I had loaned out the Fluke 83, and was using the Fluke 87 as a spare. But, its leads were terrible. I ordered a set of actual Fluke TL71 silicone leads, $17, and they came today. They look good, and work. They have tip protectors, which sound good but are surprisingly annoying.

I also managed to blow the 87's 1A current fuse. These are expensive/difficult to find, because they're rated to interrupt 600V. (BBS-1 fuse.) I ordered three more for $11.

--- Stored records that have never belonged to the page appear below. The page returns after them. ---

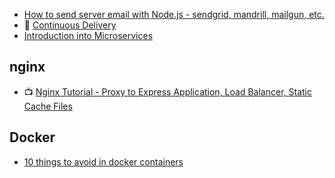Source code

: 
- [How to send server email with Node.js - sendgrid, mandrill, mailgun, etc.](https://youtu.be/zrXOjWICmGw?list=PLoYCgNOIyGAApoDfJHjmMgGNlYenKg5jO)
- :notebook: [Continuous Delivery](https://medium.com/continuous-delivery/continuous-delivery-3a4a55baa58a#.zdbnne30w)
- [Introduction into Microservices](https://specify.io/concepts/microservices)

## nginx
- :tv: [Nginx Tutorial - Proxy to Express Application, Load Balancer, Static Cache Files](https://youtu.be/FJrs0Ar9asY)

## Docker
- [10 things to avoid in docker containers](http://developerblog.redhat.com/2016/02/24/10-things-to-avoid-in-docker-containers/)
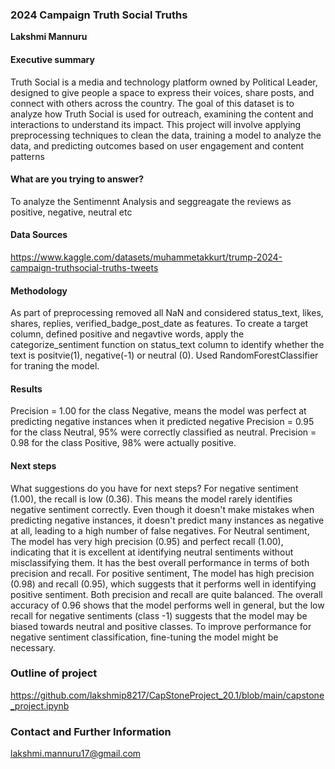 ### 2024 Campaign Truth Social Truths

**Lakshmi Mannuru**
#### Executive summary
Truth Social is a media and technology platform owned by Political Leader, designed to give people a space to express their voices, share posts, and connect with others across the country. The goal of this dataset is to analyze how Truth Social is used for outreach, examining the content and interactions to understand its impact. This project will involve applying preprocessing techniques to clean the data, training a model to analyze the data, and predicting outcomes based on user engagement and content patterns

#### What are you trying to answer?
To analyze the Sentimennt Analysis and seggreagate the reviews as positive, negative, neutral etc

#### Data Sources
https://www.kaggle.com/datasets/muhammetakkurt/trump-2024-campaign-truthsocial-truths-tweets

#### Methodology
As part of preprocessing removed all NaN and considered status_text, likes, shares, replies, verified_badge_post_date as features. To create a target column, defined positive and negavtive words, apply the categorize_sentiment function on status_text column to identify whether the text is positvie(1), negative(-1) or neutral (0). Used RandomForestClassifier for traning the model. 

#### Results
Precision = 1.00 for the class Negative, means the model was perfect at predicting negative instances when it predicted negative
Precision = 0.95 for the class Neutral, 95% were correctly classified as neutral.
Precision = 0.98 for the class Positive, 98% were actually positive.

#### Next steps
What suggestions do you have for next steps?
For negative sentiment (1.00), the recall is low (0.36). This means the model rarely identifies negative sentiment correctly. Even though it doesn't make mistakes when predicting negative instances, it doesn't predict many instances as negative at all, leading to a high number of false negatives.
For Neutral sentiment, The model has very high precision (0.95) and perfect recall (1.00), indicating that it is excellent at identifying neutral sentiments without misclassifying them. It has the best overall performance in terms of both precision and recall.
For positive sentiment, The model has high precision (0.98) and recall (0.95), which suggests that it performs well in identifying positive sentiment. Both precision and recall are quite balanced.
The overall accuracy of 0.96 shows that the model performs well in general, but the low recall for negative sentiments (class -1) suggests that the model may be biased towards neutral and positive classes.
To improve performance for negative sentiment classification, fine-tuning the model might be necessary.

### Outline of project
https://github.com/lakshmip8217/CapStoneProject_20.1/blob/main/capstone_project.ipynb

### Contact and Further Information
lakshmi.mannuru17@gmail.com
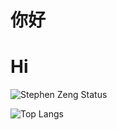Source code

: # 你好 #
# Hi #
![Stephen Zeng Status](https://github-readme-stats.vercel.app/api?username=stephen-zeng&theme=gotham&show_icons=true)

![Top Langs](https://github-readme-stats.vercel.app/api/top-langs/?username=stephen-zeng&layout=donut&theme=gotham&exclude_repo=img)
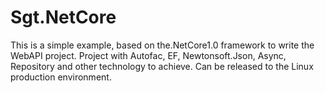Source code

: # Sgt.NetCore
  This is a simple example, based on the.NetCore1.0 framework to write the WebAPI project. Project with Autofac, EF, Newtonsoft.Json, Async, Repository and other technology to achieve. Can be released to the Linux production environment.
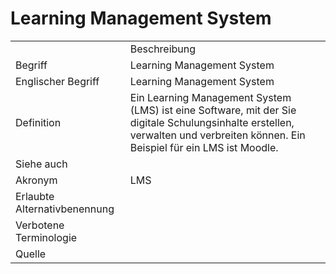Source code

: # Learning Management System

<link-summary rel="summary"/>
<card-summary rel="summary"/>
<web-summary rel="summary"/>

<table>
    <tr>
        <td></td>
        <td>Beschreibung</td>
    </tr>
    <tr>
        <td>Begriff</td>
        <td>Learning Management System</td>
    </tr>
    <tr>
        <td>Englischer Begriff</td>
        <td>Learning Management System</td>
    </tr>
    <tr>
        <td>Definition</td>
        <td id="summary" >Ein Learning Management System (LMS) ist eine Software, mit der Sie digitale Schulungsinhalte erstellen, verwalten und verbreiten können. Ein Beispiel für ein LMS ist Moodle.</td>
    </tr>  
    <tr>
        <td>Siehe auch</td>
        <td></td>
    </tr>
    <tr>
        <td>Akronym</td>
        <td>LMS</td>
    </tr>
   <tr>
        <td>Erlaubte Alternativbenennung</td>
        <td></td>
    </tr>
   <tr>
        <td>Verbotene Terminologie</td>
        <td></td>
    </tr>
   <tr>
        <td>Quelle</td>
        <td></td>
    </tr>
</table>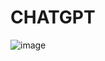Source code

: # CHATGPT
![image](https://github.com/guiddealmd/CHATGPT/assets/125220755/861a6dbc-394b-4855-a545-21ab6890222e)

The cheap ($11.50) battery desulphator kit I bought came. An actual kit, I had to solder it together. It seems to function, but whether or not it can do anything with a battery remains to be seen.

Wednesday, March 14, 2018

The used Leader 718-5A power supply I ordered a few days ago came. (About $65, shipped.) Definitely shopworn, but it works. I straightened the bent fins and took the dent (mostly) out of the case, and used fader spray on the controls. Seems to work just fine. Will be a much better second supply than that wretched Samlex, though that one does go up to 30V as compared to this one's 18V. No fan, good current foldback ability.

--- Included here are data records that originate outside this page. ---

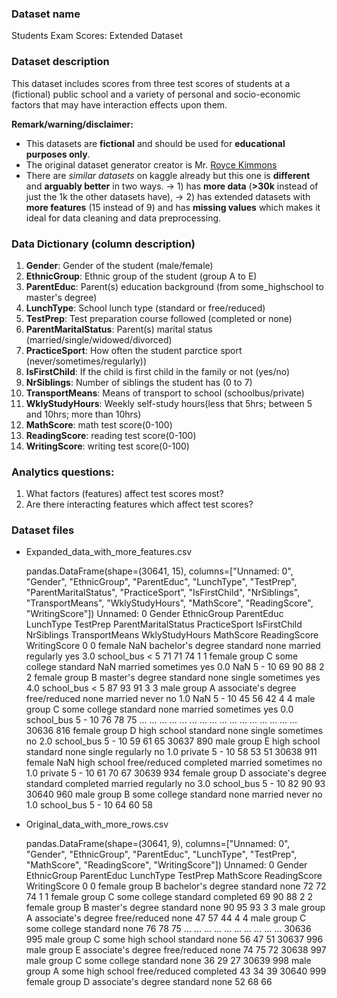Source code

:### Dataset name ###

Students Exam Scores: Extended Dataset

### Dataset description ###

This dataset includes scores from three test scores of students at a (fictional) public school and a variety of personal and socio-economic factors that may have interaction effects upon them. 

**Remark/warning/disclaimer:** 
- This datasets are **fictional** and should be used for **educational purposes only**. 
- The original dataset generator creator is Mr. [Royce Kimmons](http://roycekimmons.com/tools/generated_data/exams)
- There are *similar datasets* on kaggle already but this one is **different** and **arguably better** in two ways. 
    -&gt; 1) has **more data** (**&gt;30k** instead of just the 1k the other datasets have),
    -&gt; 2) has extended datasets with **more features** (15 instead of 9) and has **missing values** which makes it ideal for data cleaning and data preprocessing.

### Data Dictionary (column description)

1. **Gender**: Gender of the student (male/female)
2. **EthnicGroup**: Ethnic group of the student (group A to E)
3. **ParentEduc**: Parent(s) education background (from some_highschool to master's degree)
4. **LunchType**: School lunch type (standard or free/reduced)
5. **TestPrep**: Test preparation course followed (completed or none)
6. **ParentMaritalStatus**: Parent(s) marital status (married/single/widowed/divorced)
7. **PracticeSport**: How often the student parctice sport (never/sometimes/regularly))
8. **IsFirstChild**: If the child is first child in the family or not (yes/no)
9. **NrSiblings**: Number of siblings the student has (0 to 7)
10. **TransportMeans**: Means of transport to school (schoolbus/private)
11. **WklyStudyHours**: Weekly self-study hours(less that 5hrs; between 5 and 10hrs; more than 10hrs)
12. **MathScore**: math test score(0-100)
13. **ReadingScore**: reading test score(0-100)
14. **WritingScore**: writing test score(0-100)

### Analytics questions:

1. What factors (features) affect test scores most?
2. Are there interacting features which affect test scores?

### Dataset files ###

- Expanded_data_with_more_features.csv

    pandas.DataFrame(shape=(30641, 15), columns=["Unnamed: 0", "Gender", "EthnicGroup", "ParentEduc", "LunchType", "TestPrep", "ParentMaritalStatus", "PracticeSport", "IsFirstChild", "NrSiblings", "TransportMeans", "WklyStudyHours", "MathScore", "ReadingScore", "WritingScore"])
               Unnamed: 0  Gender EthnicGroup          ParentEduc     LunchType   TestPrep ParentMaritalStatus PracticeSport IsFirstChild  NrSiblings TransportMeans WklyStudyHours  MathScore  ReadingScore  WritingScore
        0               0  female         NaN   bachelor's degree      standard       none             married     regularly          yes         3.0     school_bus            < 5         71            71            74
        1               1  female     group C        some college      standard        NaN             married     sometimes          yes         0.0            NaN         5 - 10         69            90            88
        2               2  female     group B     master's degree      standard       none              single     sometimes          yes         4.0     school_bus            < 5         87            93            91
        3               3    male     group A  associate's degree  free/reduced       none             married         never           no         1.0            NaN         5 - 10         45            56            42
        4               4    male     group C        some college      standard       none             married     sometimes          yes         0.0     school_bus         5 - 10         76            78            75
        ...           ...     ...         ...                 ...           ...        ...                 ...           ...          ...         ...            ...            ...        ...           ...           ...
        30636         816  female     group D         high school      standard       none              single     sometimes           no         2.0     school_bus         5 - 10         59            61            65
        30637         890    male     group E         high school      standard       none              single     regularly           no         1.0        private         5 - 10         58            53            51
        30638         911  female         NaN         high school  free/reduced  completed             married     sometimes           no         1.0        private         5 - 10         61            70            67
        30639         934  female     group D  associate's degree      standard  completed             married     regularly           no         3.0     school_bus         5 - 10         82            90            93
        30640         960    male     group B        some college      standard       none             married         never           no         1.0     school_bus         5 - 10         64            60            58

- Original_data_with_more_rows.csv

    pandas.DataFrame(shape=(30641, 9), columns=["Unnamed: 0", "Gender", "EthnicGroup", "ParentEduc", "LunchType", "TestPrep", "MathScore", "ReadingScore", "WritingScore"])
               Unnamed: 0  Gender EthnicGroup          ParentEduc     LunchType   TestPrep  MathScore  ReadingScore  WritingScore
        0               0  female     group B   bachelor's degree      standard       none         72            72            74
        1               1  female     group C        some college      standard  completed         69            90            88
        2               2  female     group B     master's degree      standard       none         90            95            93
        3               3    male     group A  associate's degree  free/reduced       none         47            57            44
        4               4    male     group C        some college      standard       none         76            78            75
        ...           ...     ...         ...                 ...           ...        ...        ...           ...           ...
        30636         995    male     group C    some high school      standard       none         56            47            51
        30637         996    male     group E  associate's degree  free/reduced       none         74            75            72
        30638         997    male     group C        some college      standard       none         36            29            27
        30639         998    male     group A    some high school  free/reduced  completed         43            34            39
        30640         999  female     group D  associate's degree      standard       none         52            68            66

Thursday, October 29, 2020

SS again contacted me, five years (?) after the last attempt, wanting to acquire my ES-1800 68K emulators. I'm now considering it, they've never even been powered on since I got them. What am I offered?

Saturday, October 31, 2020

I used the Tektronix 2336 oscilloscope today to monitor some waveforms on an industrial microcontroller I'm playing with for work. It was nice to have a tool I could just plug in and use, for a change.

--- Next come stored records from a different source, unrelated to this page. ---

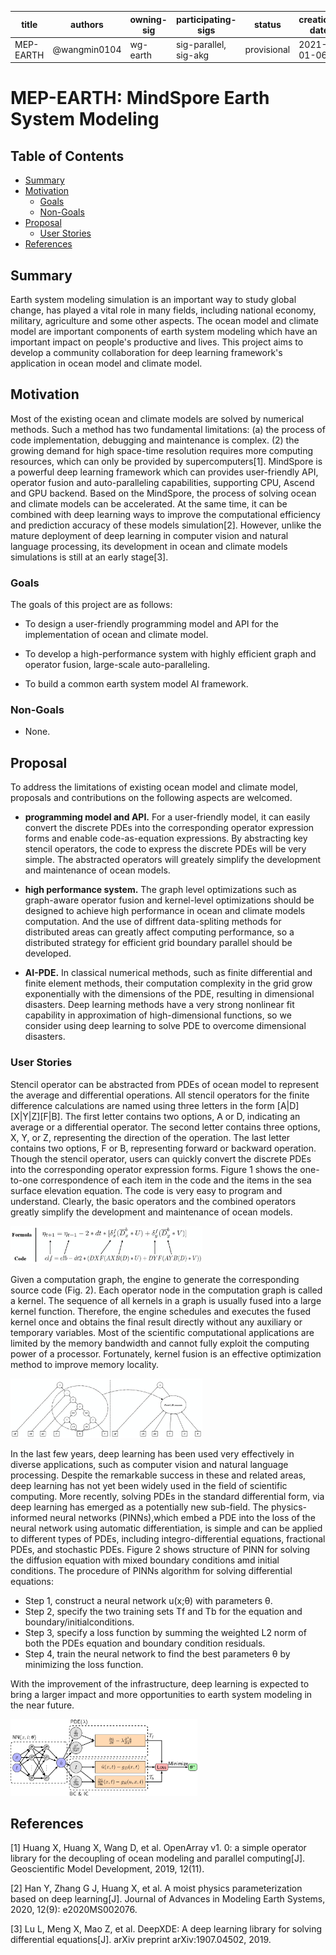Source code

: | title | authors | owning-sig | participating-sigs | status | creation-date | reviewers | approvers | stage | milestone |
| ----- | ------- | ---------- | ------------------ | ------ | ------------- |---------- | --------- | ----- | --------- |
| MEP-EARTH | @wangmin0104  | wg-earth | sig-parallel, sig-akg | provisional | 2021-01-06 | TBD | TBD | NA | "v1.1" |

# MEP-EARTH: MindSpore Earth System Modeling

## Table of Contents

<!-- toc -->

- [Summary](#summary)
- [Motivation](#motivation)
    - [Goals](#goals)
    - [Non-Goals](#non-goals)
- [Proposal](#proposal)
    - [User Stories](#user-stories)
- [References](#references)

<!-- /toc -->

## Summary

Earth system modeling simulation is an important way to study global change, has played a vital role in many fields, including national economy, military, agriculture and some other aspects. The ocean model and climate model are important components of earth system modeling which have an important impact on people's productive and lives. This project aims to develop a community collaboration for deep learning framework's application in ocean model and climate model.

## Motivation

Most of the existing ocean and climate models are solved by numerical methods. Such a method has two fundamental limitations: (a) the process of code implementation, debugging and maintenance is complex. (2) the growing demand for high space-time resolution requires more computing resources, which can only be provided by supercomputers[1]. MindSpore is a powerful deep learning framework which can provides user-friendly API, operator fusion and auto-paralleling capabilities, supporting CPU, Ascend and GPU backend. Based on the MindSpore, the process of solving ocean and climate models can be accelerated. At the same time, it can be combined with deep learning ways to improve the computational efficiency and prediction accuracy of these models simulation[2]. However, unlike the mature deployment of deep learning in computer vision and natural language processing, its development in ocean and climate models simulations is still at an early stage[3].

### Goals

The goals of this project are as follows:

- To design a user-friendly programming model and API for the implementation of ocean and climate model.

- To develop a high-performance system with highly efficient graph and operator fusion, large-scale auto-paralleling.

- To build a common earth system model AI framework.

### Non-Goals

- None.

## Proposal

To address the limitations of existing ocean model and climate model, proposals and contributions on the following aspects are welcomed.

- **programming model and API.** For a user-friendly model, it can easily convert the discrete PDEs into the corresponding operator expression forms and enable code-as-equation expressions. By abstracting key stencil operators, the code to express the discrete PDEs will be very simple. The abstracted operators will greately simplify the development and maintenance of ocean models.

- **high performance system.** The graph level optimizations such as graph-aware operator fusion and kernel-level optimizations should be designed to achieve high performance in ocean and climate models computation. And the use of diffrent data-spliting methods for distributed areas can greatly affect computing performance, so a distributed strategy for efficient grid boundary parallel should be developed.

- **AI-PDE.** In classical numerical methods, such as finite differential and finite element methods, their computation complexity in the grid grow exponentially with the dimensions of the PDE, resulting in dimensional disasters. Deep learning methods have a very strong nonlinear fit capability in approximation of high-dimensional functions, so we consider using deep learning to solve PDE to overcome dimensional disasters.

### User Stories

 Stencil operator can be abstracted from PDEs of ocean model to represent the average and differential operations. All stencil operators for the finite difference calculations are named using three letters in the form [A|D][X|Y|Z][F|B]. The first letter contains two options, A or D, indicating an average or a differential operator. The second letter contains three options, X, Y, or Z, representing the direction of the operation. The last letter contains two options, F or B, representing forward or backward operation. Though the stencil operator, users can quickly convert the discrete PDEs into the corresponding operator expression forms. Figure 1 shows the one-to-one correspondence of each item in the code and the items in the sea surface elevation equation. The code is very easy to program and understand. Clearly, the basic operators and the combined operators greatly simplify the development and maintenance of ocean models.

<img src="./stencil.png" style="zoom:30%" div align=center/>

Given a computation graph, the engine to generate the corresponding source code (Fig. 2). Each operator node in the computation graph is called a kernel. The sequence of all kernels in a graph is usually fused into a large kernel function. Therefore, the engine schedules and executes the fused kernel once and obtains the final result directly without any auxiliary or temporary variables. Most of the scientific computational applications are limited by the memory bandwidth and cannot fully exploit the computing power of a processor. Fortunately, kernel fusion is an effective optimization method to improve memory locality.

<img src="./fusion.png" style="zoom:30%" div align=center/>

In the last few years, deep learning has been used very effectively in diverse applications, such as computer vision and natural language processing. Despite the remarkable success in these and related areas, deep learning has not yet been widely used in the field of scientific computing. More recently, solving PDEs in the standard differential form, via deep learning has emerged as a potentially new sub-field. The physics-informed neural networks (PINNs),which embed a PDE into the loss of the neural network using automatic differentiation, is simple and can be applied to different types of PDEs, including integro-differential equations, fractional PDEs, and stochastic PDEs. Figure 2 shows structure of PINN for solving the diffusion equation with mixed boundary conditions amd initial conditions. The procedure of PINNs algorithm for solving differential equations:

- Step 1, construct a neural network u(x;θ) with parameters θ.
- Step 2, specify the two training sets Tf and Tb for the equation and boundary/initialconditions.
- Step 3, specify a loss function by summing the weighted L2 norm of both the PDEs equation and boundary condition residuals.
- Step 4, train the neural network to find the best parameters θ by minimizing the loss function.

With the improvement of the infrastructure, deep learning is expected to bring a larger impact and more opportunities to earth system modeling in the near future.

  <img src="./pde_ai.png" style="zoom:30%" div align=center/>

## References

[1] Huang X, Huang X, Wang D, et al. OpenArray v1. 0: a simple operator library for the decoupling of ocean modeling and parallel computing[J]. Geoscientific Model Development, 2019, 12(11).

[2] Han Y, Zhang G J, Huang X, et al. A moist physics parameterization based on deep learning[J]. Journal of Advances in Modeling Earth Systems, 2020, 12(9): e2020MS002076.

[3] Lu L, Meng X, Mao Z, et al. DeepXDE: A deep learning library for solving differential equations[J]. arXiv preprint arXiv:1907.04502, 2019.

Wednesday, January 19, 2022

I've been using the IG-18 as the heart of a battery desulfator rig for a never-used UPS battery. It seems to be working.

Sunday, October 2, 2022

I bought the Tektronix 2445 oscilloscope. $200, with five probes. (Some of them usable.) It was complete, but dirty, and seemed to work. The seller had bought it on eBay with the intention of learning to repair his tube stereos (mostly McIntosh), but realized he didn't have the time necessary to devote to doing this. The variable timebase knob shaft is bent, but intact.

Wednesday, October 12, 2022

I got out the new 2445 and used it to measure the duty cycle on a PWM signal on a Raspberry Pi 0. (After first cleaning the face and straightening the bent timebase potentiometer shaft.) All four channels seem to work, but there's a problem on Channel 1. There are three audible relay actuations across the vertical voltage ranges, no doubt they are engaging attenuator stages. These switch at the .1 V/div and 1 V/div points. When in these two higher-voltage ranges, the 3.3V square-wave signal looks more like an AC-coupled signal, with a spike to the correct voltage that quickly drops to a flat at about 10% for the remainder of the cycle. There is also a pronounced negative spike as the signal goes to ground level.